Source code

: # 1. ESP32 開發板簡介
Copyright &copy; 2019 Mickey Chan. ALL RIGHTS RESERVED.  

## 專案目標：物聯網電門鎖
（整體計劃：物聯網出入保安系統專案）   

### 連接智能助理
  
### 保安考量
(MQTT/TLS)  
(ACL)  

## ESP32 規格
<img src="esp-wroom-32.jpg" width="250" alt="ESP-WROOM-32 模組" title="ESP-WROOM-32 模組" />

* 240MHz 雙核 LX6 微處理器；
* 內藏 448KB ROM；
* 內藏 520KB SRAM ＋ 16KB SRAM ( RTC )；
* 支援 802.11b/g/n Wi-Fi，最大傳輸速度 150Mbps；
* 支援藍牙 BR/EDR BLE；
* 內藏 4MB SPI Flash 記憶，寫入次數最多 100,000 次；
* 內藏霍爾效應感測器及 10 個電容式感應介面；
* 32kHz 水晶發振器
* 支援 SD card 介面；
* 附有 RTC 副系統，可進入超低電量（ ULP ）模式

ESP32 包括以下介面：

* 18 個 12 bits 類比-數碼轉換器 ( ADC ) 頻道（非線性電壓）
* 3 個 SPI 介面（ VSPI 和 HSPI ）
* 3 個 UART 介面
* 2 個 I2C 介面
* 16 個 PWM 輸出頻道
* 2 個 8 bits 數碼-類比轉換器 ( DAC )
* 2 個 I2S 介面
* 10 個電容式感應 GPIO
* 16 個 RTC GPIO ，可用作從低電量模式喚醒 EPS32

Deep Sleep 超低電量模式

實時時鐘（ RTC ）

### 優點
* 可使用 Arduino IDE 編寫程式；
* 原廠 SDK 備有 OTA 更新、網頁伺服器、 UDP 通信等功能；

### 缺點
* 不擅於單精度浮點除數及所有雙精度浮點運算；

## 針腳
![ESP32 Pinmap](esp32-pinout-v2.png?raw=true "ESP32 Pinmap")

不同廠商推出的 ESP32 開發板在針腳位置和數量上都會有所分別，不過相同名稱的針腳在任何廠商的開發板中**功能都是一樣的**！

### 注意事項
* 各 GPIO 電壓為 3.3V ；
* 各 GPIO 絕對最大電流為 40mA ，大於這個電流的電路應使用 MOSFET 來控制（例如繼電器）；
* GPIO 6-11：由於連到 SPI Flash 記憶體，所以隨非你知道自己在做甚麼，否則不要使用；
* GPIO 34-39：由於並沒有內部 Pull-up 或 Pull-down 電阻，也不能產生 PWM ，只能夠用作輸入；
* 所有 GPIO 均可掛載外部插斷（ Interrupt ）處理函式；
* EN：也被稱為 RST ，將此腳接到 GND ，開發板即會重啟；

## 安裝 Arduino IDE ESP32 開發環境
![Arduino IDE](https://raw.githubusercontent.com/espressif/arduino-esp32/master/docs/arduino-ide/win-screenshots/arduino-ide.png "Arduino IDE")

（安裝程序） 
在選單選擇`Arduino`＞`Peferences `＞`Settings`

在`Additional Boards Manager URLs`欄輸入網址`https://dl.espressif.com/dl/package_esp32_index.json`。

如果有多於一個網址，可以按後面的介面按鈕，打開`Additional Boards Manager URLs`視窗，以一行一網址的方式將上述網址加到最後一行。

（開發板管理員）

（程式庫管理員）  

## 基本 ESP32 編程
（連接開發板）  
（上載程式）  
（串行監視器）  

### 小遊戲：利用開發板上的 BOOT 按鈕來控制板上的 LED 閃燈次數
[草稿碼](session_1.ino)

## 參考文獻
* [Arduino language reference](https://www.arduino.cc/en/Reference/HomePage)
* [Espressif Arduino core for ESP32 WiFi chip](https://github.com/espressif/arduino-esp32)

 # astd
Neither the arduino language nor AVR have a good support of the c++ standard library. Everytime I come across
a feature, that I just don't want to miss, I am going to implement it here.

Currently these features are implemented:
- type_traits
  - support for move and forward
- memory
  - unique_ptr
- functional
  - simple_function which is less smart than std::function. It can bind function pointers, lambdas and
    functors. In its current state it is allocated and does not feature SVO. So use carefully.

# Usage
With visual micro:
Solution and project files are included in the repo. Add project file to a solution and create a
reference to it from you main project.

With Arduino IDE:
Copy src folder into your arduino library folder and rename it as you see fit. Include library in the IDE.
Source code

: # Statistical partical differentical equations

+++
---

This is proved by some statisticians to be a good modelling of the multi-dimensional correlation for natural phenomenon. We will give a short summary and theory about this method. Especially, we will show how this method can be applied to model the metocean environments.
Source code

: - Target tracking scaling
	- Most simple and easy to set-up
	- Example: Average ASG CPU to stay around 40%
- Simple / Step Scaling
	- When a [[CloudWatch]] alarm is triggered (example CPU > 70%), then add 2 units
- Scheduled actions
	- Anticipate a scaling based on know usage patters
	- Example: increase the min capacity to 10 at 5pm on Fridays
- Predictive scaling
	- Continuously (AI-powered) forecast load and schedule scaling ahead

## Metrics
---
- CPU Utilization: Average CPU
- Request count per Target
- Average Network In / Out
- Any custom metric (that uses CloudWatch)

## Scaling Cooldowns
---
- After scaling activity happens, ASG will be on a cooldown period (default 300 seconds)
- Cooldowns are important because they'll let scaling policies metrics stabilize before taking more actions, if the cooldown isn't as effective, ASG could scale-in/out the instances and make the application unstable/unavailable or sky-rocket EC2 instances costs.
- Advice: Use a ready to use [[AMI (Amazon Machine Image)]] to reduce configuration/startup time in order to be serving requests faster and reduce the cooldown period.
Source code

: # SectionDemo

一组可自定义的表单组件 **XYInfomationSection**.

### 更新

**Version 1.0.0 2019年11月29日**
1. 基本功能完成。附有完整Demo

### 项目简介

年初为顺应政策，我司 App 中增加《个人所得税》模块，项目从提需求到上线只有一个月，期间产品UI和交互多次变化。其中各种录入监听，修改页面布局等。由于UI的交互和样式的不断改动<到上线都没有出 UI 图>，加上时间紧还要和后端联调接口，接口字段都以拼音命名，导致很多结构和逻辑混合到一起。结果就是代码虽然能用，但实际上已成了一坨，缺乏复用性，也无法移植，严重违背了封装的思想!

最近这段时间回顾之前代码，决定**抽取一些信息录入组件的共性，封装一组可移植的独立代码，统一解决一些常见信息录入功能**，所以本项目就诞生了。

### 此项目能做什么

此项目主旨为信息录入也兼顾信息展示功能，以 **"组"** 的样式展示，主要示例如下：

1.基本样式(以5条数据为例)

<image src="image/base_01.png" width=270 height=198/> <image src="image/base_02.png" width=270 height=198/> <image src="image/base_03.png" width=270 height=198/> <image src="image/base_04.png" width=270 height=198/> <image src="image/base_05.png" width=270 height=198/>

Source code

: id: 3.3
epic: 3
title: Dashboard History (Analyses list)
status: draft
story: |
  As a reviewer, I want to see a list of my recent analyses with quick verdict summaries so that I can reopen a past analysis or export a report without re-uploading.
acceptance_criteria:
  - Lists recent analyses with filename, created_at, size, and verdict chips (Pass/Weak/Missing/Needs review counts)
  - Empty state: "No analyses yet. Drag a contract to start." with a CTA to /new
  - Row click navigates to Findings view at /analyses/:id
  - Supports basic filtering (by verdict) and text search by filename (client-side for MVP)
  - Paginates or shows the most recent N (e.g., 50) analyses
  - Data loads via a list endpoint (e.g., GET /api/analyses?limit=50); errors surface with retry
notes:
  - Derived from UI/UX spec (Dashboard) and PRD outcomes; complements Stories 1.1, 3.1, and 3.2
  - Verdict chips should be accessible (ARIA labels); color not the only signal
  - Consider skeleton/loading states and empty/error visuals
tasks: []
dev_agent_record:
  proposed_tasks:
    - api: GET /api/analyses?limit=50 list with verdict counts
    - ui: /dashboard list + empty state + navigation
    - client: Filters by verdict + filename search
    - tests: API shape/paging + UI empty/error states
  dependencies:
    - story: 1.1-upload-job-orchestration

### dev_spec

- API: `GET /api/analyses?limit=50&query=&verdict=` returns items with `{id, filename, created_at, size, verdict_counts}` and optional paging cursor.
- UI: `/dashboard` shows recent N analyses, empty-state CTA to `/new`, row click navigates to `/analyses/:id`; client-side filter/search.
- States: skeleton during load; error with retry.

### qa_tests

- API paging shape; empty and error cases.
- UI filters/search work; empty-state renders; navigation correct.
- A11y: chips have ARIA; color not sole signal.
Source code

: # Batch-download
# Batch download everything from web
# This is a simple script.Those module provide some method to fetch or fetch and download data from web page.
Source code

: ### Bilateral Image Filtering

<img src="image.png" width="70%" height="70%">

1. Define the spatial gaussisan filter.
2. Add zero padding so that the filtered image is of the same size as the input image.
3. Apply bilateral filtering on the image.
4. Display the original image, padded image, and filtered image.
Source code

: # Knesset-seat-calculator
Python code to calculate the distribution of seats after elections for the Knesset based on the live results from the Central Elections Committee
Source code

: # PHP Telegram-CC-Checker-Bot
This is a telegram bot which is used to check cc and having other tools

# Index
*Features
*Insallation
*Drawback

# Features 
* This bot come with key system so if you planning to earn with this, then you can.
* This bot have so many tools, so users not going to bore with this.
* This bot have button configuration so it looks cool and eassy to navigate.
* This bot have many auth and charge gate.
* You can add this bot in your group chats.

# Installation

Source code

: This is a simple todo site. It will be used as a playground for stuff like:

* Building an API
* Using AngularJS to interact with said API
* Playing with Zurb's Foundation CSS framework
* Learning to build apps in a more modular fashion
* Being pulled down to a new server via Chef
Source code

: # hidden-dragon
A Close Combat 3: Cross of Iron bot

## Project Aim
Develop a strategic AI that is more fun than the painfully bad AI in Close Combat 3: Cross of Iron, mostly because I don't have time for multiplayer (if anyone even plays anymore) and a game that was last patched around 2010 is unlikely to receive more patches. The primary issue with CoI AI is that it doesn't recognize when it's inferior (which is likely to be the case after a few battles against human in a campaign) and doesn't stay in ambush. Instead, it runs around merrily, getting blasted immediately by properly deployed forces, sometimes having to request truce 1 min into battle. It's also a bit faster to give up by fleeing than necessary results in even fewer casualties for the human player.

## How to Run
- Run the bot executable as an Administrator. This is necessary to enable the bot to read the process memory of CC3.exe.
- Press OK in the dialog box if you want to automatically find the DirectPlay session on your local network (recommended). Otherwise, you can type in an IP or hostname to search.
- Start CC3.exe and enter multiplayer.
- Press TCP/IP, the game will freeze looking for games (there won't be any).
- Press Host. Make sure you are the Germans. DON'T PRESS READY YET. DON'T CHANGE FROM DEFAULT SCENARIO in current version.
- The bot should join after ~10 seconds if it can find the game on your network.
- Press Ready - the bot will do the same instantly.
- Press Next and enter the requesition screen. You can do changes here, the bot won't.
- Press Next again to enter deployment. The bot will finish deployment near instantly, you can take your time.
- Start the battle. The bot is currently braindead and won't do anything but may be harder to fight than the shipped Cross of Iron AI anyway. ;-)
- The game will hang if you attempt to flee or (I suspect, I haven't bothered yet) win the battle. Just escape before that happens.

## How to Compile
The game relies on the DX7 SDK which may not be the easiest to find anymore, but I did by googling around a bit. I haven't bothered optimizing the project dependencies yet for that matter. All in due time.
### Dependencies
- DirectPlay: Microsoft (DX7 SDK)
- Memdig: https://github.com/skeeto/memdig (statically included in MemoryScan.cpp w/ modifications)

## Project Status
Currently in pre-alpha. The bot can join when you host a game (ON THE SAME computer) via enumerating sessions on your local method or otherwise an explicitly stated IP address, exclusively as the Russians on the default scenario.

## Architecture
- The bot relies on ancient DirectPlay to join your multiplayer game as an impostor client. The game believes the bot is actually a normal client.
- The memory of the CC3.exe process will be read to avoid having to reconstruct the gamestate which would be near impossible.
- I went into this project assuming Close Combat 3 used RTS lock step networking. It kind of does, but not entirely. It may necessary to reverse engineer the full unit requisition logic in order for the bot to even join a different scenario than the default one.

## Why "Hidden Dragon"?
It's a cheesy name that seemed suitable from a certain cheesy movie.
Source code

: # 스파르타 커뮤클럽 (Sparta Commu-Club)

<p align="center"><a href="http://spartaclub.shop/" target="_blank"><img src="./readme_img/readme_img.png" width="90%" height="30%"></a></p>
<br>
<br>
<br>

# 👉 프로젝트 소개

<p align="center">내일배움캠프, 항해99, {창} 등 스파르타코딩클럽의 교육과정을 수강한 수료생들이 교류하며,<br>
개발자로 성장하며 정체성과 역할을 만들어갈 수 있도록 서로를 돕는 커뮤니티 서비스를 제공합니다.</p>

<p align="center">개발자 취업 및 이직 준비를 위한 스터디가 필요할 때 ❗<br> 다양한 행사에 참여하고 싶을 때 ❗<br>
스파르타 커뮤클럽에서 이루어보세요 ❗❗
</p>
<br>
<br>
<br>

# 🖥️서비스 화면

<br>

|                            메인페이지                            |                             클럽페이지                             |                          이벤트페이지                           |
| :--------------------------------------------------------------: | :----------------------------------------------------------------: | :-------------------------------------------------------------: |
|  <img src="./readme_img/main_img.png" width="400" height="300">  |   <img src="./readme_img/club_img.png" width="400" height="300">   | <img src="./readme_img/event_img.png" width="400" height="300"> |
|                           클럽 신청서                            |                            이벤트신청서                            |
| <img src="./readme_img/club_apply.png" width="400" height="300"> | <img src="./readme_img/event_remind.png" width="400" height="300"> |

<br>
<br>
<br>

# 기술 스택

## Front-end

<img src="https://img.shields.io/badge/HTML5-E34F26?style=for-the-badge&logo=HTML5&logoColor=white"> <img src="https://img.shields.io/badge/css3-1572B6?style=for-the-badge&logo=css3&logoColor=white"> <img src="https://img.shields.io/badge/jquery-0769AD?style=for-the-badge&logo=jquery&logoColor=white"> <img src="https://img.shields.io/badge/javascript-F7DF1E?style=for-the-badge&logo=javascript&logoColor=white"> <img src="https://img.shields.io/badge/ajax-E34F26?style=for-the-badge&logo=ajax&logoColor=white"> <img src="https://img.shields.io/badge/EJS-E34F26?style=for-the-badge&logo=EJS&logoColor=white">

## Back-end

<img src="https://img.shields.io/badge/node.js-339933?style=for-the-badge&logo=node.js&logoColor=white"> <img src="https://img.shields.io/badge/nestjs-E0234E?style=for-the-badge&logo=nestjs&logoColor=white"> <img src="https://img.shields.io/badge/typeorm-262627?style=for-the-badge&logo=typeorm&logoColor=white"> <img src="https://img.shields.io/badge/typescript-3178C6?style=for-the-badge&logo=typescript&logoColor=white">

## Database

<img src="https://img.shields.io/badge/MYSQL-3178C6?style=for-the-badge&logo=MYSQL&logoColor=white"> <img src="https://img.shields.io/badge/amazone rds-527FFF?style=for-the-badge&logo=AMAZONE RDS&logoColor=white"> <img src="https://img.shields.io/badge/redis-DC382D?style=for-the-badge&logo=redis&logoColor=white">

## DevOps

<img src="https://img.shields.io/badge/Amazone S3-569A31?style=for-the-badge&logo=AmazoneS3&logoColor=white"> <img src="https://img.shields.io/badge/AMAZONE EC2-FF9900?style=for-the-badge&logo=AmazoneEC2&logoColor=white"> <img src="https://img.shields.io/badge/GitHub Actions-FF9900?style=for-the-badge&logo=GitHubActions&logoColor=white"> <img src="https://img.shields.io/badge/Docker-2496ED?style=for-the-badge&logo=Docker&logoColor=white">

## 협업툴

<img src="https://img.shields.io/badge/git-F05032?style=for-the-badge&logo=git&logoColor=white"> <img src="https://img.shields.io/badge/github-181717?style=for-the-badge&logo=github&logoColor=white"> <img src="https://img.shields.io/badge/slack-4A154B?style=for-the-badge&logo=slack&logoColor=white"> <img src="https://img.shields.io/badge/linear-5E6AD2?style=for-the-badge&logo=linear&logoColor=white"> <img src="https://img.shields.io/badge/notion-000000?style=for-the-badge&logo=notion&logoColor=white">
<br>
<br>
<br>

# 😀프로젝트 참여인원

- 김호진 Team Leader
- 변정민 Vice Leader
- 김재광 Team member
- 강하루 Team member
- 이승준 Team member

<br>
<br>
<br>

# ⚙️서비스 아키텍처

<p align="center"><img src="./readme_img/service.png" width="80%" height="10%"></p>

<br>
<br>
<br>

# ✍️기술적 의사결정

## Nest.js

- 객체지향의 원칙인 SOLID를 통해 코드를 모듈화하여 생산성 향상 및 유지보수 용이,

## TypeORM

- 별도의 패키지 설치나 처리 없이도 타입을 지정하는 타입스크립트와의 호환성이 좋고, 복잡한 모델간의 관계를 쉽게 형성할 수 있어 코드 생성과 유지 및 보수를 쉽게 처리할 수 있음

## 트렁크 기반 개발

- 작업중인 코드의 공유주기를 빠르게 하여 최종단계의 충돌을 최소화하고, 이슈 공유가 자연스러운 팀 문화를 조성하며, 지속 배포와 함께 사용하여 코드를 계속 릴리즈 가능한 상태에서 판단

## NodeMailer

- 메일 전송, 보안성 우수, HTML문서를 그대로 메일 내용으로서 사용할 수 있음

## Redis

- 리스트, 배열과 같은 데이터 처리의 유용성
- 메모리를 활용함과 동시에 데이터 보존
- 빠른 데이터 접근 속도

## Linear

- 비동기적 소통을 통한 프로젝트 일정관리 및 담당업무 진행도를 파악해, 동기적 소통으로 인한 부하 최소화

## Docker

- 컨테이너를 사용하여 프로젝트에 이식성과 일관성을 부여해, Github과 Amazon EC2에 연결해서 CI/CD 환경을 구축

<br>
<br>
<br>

**BRIEF:** Print only these lines, please. They run from the start of the entries above to the line containing "ADC ) 頻道（非線性電壓）", both ends included, and must match exactly.

**YOUR SOLUTION:**
Source code

: # 1. ESP32 開發板簡介
Copyright &copy; 2019 Mickey Chan. ALL RIGHTS RESERVED.  

## 專案目標：物聯網電門鎖
（整體計劃：物聯網出入保安系統專案）   

### 連接智能助理
  
### 保安考量
(MQTT/TLS)  
(ACL)  

## ESP32 規格
<img src="esp-wroom-32.jpg" width="250" alt="ESP-WROOM-32 模組" title="ESP-WROOM-32 模組" />

* 240MHz 雙核 LX6 微處理器；
* 內藏 448KB ROM；
* 內藏 520KB SRAM ＋ 16KB SRAM ( RTC )；
* 支援 802.11b/g/n Wi-Fi，最大傳輸速度 150Mbps；
* 支援藍牙 BR/EDR BLE；
* 內藏 4MB SPI Flash 記憶，寫入次數最多 100,000 次；
* 內藏霍爾效應感測器及 10 個電容式感應介面；
* 32kHz 水晶發振器
* 支援 SD card 介面；
* 附有 RTC 副系統，可進入超低電量（ ULP ）模式

ESP32 包括以下介面：

* 18 個 12 bits 類比-數碼轉換器 ( ADC ) 頻道（非線性電壓）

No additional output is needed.